(Data records)

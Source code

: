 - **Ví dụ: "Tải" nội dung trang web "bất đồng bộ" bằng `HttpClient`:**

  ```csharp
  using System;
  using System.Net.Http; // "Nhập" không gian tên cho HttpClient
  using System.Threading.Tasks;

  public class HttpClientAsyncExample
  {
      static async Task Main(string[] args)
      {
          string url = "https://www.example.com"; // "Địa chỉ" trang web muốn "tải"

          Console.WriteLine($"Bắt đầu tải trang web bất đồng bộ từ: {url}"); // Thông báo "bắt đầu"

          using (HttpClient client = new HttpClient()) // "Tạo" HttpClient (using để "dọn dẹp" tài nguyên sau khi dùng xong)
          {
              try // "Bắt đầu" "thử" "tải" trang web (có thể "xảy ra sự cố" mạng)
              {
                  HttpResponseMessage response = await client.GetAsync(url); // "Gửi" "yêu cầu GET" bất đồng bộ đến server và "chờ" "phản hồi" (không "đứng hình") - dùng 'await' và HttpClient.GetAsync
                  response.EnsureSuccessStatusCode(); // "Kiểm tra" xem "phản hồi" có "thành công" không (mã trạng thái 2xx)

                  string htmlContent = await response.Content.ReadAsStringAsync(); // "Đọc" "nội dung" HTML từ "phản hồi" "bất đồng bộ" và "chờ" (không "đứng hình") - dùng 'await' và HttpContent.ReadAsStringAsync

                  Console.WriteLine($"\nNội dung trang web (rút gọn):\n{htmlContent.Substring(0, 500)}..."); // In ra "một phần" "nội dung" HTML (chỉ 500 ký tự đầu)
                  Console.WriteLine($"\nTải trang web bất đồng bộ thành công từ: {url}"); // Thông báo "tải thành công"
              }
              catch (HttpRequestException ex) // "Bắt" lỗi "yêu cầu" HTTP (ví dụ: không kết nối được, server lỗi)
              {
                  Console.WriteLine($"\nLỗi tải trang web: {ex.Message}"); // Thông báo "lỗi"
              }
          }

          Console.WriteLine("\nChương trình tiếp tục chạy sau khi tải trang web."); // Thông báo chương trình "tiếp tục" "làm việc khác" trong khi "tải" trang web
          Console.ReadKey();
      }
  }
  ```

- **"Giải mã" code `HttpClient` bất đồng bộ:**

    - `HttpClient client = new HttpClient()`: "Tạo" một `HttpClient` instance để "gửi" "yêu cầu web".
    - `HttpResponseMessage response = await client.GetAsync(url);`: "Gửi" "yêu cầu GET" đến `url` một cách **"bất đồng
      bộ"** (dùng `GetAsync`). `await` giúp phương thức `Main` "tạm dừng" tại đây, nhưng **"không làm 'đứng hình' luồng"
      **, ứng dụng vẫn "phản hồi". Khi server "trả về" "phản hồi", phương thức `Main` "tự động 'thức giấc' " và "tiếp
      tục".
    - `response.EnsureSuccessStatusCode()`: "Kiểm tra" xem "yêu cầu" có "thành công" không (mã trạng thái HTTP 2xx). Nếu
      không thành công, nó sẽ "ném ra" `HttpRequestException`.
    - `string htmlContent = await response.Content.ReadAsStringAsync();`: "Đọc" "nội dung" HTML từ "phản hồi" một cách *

(End Data records)

(What to do):
All of the lines above must be returned exactly.

(Response to the exercise):
Source code

: - **Ví dụ: "Tải" nội dung trang web "bất đồng bộ" bằng `HttpClient`:**

  ```csharp
  using System;
  using System.Net.Http; // "Nhập" không gian tên cho HttpClient
  using System.Threading.Tasks;

  public class HttpClientAsyncExample
  {
      static async Task Main(string[] args)
      {
          string url = "https://www.example.com"; // "Địa chỉ" trang web muốn "tải"

          Console.WriteLine($"Bắt đầu tải trang web bất đồng bộ từ: {url}"); // Thông báo "bắt đầu"

          using (HttpClient client = new HttpClient()) // "Tạo" HttpClient (using để "dọn dẹp" tài nguyên sau khi dùng xong)
          {
              try // "Bắt đầu" "thử" "tải" trang web (có thể "xảy ra sự cố" mạng)
              {
                  HttpResponseMessage response = await client.GetAsync(url); // "Gửi" "yêu cầu GET" bất đồng bộ đến server và "chờ" "phản hồi" (không "đứng hình") - dùng 'await' và HttpClient.GetAsync
                  response.EnsureSuccessStatusCode(); // "Kiểm tra" xem "phản hồi" có "thành công" không (mã trạng thái 2xx)

                  string htmlContent = await response.Content.ReadAsStringAsync(); // "Đọc" "nội dung" HTML từ "phản hồi" "bất đồng bộ" và "chờ" (không "đứng hình") - dùng 'await' và HttpContent.ReadAsStringAsync

                  Console.WriteLine($"\nNội dung trang web (rút gọn):\n{htmlContent.Substring(0, 500)}..."); // In ra "một phần" "nội dung" HTML (chỉ 500 ký tự đầu)
                  Console.WriteLine($"\nTải trang web bất đồng bộ thành công từ: {url}"); // Thông báo "tải thành công"
              }
              catch (HttpRequestException ex) // "Bắt" lỗi "yêu cầu" HTTP (ví dụ: không kết nối được, server lỗi)
              {
                  Console.WriteLine($"\nLỗi tải trang web: {ex.Message}"); // Thông báo "lỗi"
              }
          }

          Console.WriteLine("\nChương trình tiếp tục chạy sau khi tải trang web."); // Thông báo chương trình "tiếp tục" "làm việc khác" trong khi "tải" trang web
          Console.ReadKey();
      }
  }
  ```

- **"Giải mã" code `HttpClient` bất đồng bộ:**

    - `HttpClient client = new HttpClient()`: "Tạo" một `HttpClient` instance để "gửi" "yêu cầu web".
    - `HttpResponseMessage response = await client.GetAsync(url);`: "Gửi" "yêu cầu GET" đến `url` một cách **"bất đồng
      bộ"** (dùng `GetAsync`). `await` giúp phương thức `Main` "tạm dừng" tại đây, nhưng **"không làm 'đứng hình' luồng"
      **, ứng dụng vẫn "phản hồi". Khi server "trả về" "phản hồi", phương thức `Main` "tự động 'thức giấc' " và "tiếp
      tục".
    - `response.EnsureSuccessStatusCode()`: "Kiểm tra" xem "yêu cầu" có "thành công" không (mã trạng thái HTTP 2xx). Nếu
      không thành công, nó sẽ "ném ra" `HttpRequestException`.
    - `string htmlContent = await response.Content.ReadAsStringAsync();`: "Đọc" "nội dung" HTML từ "phản hồi" một cách *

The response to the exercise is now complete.